History can repeat itself in the church world also. Certain trends may come and go. Worship styles may change. I personally don’t think it matters what your personal choice is as long as it centers on worshipping God and doesn’t become a routine where we are caught up in the act of worship and not honoring our reason for worshipping the Creator.
That wise 20th century philosopher Jack Handy said, "Probably the earliest fly swatters were nothing more than some sort of striking surface attached to the end of a long stick."

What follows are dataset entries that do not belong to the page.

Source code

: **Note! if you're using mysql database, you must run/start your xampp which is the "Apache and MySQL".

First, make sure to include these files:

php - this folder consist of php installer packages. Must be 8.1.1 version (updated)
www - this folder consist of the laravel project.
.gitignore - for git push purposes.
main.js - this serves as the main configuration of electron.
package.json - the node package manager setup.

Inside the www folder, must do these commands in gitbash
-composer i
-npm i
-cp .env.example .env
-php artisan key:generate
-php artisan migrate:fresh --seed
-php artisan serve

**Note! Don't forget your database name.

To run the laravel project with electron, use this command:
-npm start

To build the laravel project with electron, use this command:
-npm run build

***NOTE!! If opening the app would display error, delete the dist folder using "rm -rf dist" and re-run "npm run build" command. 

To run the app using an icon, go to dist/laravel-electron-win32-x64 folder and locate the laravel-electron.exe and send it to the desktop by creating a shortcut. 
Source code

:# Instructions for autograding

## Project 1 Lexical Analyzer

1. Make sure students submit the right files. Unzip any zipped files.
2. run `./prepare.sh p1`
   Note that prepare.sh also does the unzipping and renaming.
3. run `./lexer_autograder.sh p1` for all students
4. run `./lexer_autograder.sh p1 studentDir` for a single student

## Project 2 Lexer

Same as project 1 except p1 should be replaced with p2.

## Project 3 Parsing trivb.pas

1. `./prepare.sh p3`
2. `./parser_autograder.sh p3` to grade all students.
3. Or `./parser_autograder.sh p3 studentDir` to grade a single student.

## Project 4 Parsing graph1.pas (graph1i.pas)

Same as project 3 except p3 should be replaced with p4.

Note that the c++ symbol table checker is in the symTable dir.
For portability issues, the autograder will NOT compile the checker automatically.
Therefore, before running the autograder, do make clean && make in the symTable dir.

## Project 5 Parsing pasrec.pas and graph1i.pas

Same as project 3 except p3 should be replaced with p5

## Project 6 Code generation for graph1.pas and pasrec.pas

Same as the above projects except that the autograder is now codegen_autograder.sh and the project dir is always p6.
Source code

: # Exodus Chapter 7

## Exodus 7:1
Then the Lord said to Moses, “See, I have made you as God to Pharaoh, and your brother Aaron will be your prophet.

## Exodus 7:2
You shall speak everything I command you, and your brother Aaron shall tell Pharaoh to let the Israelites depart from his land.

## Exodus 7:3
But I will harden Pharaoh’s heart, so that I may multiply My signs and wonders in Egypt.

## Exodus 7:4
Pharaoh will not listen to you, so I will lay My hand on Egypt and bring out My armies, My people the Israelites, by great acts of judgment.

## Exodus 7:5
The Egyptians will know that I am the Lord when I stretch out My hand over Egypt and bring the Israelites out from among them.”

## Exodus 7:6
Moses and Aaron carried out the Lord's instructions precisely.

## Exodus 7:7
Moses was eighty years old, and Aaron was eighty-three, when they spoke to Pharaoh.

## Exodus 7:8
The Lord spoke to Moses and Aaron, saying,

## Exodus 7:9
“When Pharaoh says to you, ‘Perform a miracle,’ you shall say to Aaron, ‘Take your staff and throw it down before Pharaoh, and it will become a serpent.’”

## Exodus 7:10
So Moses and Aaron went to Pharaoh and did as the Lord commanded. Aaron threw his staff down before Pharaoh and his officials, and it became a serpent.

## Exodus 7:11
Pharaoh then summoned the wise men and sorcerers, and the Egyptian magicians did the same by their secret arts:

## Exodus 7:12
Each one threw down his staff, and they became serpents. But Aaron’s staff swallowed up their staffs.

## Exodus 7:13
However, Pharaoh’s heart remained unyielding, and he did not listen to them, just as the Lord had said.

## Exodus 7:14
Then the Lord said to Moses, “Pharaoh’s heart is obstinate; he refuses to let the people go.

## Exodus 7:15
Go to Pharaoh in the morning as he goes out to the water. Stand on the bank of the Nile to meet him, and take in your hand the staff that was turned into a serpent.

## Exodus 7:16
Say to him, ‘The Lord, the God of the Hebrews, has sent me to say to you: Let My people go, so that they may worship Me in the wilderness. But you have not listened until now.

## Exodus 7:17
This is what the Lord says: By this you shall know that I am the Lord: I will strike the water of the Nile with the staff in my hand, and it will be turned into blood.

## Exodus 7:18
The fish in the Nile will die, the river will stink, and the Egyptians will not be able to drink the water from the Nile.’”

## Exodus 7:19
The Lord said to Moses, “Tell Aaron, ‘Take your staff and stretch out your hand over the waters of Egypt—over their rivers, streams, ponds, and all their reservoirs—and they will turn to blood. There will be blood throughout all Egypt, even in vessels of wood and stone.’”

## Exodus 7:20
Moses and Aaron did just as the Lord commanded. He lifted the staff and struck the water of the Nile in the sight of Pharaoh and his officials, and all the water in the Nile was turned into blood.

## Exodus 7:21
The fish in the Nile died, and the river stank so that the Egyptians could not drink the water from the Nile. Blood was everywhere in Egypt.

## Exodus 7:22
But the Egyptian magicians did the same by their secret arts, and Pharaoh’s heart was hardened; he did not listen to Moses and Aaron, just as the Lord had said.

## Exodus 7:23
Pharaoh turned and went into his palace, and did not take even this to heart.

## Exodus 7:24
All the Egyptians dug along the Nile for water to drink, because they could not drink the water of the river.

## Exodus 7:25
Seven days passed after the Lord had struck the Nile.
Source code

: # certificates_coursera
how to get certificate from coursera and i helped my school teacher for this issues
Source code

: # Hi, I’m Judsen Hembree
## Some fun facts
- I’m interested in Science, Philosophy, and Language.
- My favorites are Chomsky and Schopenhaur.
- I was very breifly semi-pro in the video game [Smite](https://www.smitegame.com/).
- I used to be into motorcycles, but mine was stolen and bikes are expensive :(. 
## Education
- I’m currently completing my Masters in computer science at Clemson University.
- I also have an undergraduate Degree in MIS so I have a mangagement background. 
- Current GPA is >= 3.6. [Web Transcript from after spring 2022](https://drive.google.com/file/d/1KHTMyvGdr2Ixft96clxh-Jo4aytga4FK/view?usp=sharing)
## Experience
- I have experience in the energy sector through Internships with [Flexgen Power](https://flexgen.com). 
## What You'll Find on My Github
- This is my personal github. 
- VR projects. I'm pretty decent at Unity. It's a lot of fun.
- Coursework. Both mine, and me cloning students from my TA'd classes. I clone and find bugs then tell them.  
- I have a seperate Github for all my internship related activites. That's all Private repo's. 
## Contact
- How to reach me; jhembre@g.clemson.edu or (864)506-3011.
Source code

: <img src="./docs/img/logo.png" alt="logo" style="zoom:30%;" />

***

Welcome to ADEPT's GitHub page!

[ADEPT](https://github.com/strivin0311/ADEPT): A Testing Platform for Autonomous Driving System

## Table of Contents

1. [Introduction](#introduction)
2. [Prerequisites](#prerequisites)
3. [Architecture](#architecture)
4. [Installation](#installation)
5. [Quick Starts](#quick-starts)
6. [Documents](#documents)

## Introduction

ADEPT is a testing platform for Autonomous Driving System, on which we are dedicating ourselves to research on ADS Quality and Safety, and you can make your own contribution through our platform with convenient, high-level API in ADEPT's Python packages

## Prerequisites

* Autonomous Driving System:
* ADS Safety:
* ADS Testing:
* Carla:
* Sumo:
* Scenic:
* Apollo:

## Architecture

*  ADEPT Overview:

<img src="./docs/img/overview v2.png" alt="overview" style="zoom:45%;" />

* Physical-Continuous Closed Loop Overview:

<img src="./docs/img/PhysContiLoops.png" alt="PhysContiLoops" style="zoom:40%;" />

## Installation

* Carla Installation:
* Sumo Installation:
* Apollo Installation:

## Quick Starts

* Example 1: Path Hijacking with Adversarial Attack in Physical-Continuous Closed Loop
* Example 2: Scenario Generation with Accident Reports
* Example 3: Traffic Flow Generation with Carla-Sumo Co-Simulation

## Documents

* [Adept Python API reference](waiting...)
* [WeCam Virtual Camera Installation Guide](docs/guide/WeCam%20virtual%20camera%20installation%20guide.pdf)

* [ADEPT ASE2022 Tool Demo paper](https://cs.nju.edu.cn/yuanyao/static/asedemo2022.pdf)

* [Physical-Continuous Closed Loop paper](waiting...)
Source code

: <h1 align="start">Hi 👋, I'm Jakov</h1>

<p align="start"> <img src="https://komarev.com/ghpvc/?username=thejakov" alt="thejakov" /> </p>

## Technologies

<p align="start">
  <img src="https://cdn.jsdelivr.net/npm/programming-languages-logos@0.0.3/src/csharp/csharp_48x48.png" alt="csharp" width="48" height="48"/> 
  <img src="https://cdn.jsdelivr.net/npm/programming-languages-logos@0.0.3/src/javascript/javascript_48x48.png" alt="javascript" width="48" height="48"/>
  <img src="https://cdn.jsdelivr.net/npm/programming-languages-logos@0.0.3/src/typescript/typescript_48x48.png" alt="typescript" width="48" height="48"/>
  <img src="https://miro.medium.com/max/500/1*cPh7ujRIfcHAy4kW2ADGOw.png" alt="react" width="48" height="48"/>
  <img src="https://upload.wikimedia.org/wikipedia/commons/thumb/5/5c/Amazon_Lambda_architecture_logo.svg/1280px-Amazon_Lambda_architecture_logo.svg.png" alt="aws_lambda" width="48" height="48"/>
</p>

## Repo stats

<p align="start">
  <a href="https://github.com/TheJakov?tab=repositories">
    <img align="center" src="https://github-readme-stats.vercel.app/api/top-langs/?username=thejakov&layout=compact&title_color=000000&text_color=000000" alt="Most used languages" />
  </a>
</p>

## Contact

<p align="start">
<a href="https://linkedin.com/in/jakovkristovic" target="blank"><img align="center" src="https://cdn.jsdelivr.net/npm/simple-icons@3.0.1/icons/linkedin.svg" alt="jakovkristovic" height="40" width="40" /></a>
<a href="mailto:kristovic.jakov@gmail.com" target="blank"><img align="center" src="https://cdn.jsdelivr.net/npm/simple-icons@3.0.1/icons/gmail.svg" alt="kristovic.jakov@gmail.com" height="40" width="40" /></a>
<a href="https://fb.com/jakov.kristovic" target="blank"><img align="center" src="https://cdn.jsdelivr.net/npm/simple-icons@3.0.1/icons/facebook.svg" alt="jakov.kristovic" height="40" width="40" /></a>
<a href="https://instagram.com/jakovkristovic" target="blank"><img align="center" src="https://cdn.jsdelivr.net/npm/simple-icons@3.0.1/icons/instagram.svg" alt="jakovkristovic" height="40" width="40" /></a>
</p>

As we look at the book of Joshua today, we see that Joshua wanted the people to remember the past and what God had done for them. Remember when the Israelites crossed the Red Sea. Yet, later they complained when in the desert because they remembered how they had eaten when they were slaves. Human nature doesn’t change much does it?
Although God would work a miracle to allow the people to cross the Jordan River on dry ground, Joshua knew that only those who saw the incident would remember it. Joshua wanted to leave a legacy for the next generation-those who would be born long after the miracle occurred. Joshua wanted to create a way to communicate God’s greatness to the children of Israel who had not yet been born. He devised a plan called the “Stones of Remembrance.” Are we in this generation leaving stones of remembrance for the next generation?
Let us take a look at this today. What are our “Stones of Remembrance?” What principles and worldview are guiding our lives? Are we as a Church passing on the important things to our children and future generations? Do they have something to help them remember that God does not change? If we are not, then they will only remember the secular world’s ways and ideals, and pass these on to their children and grandchildren. Worldview does matter. Just look at the suicide rates today. Tragedies like the school shooting in Connecticut seem to become commonplace in our Godless society. Yes, satan is alive and well on planet earth. But I know someone who is greater.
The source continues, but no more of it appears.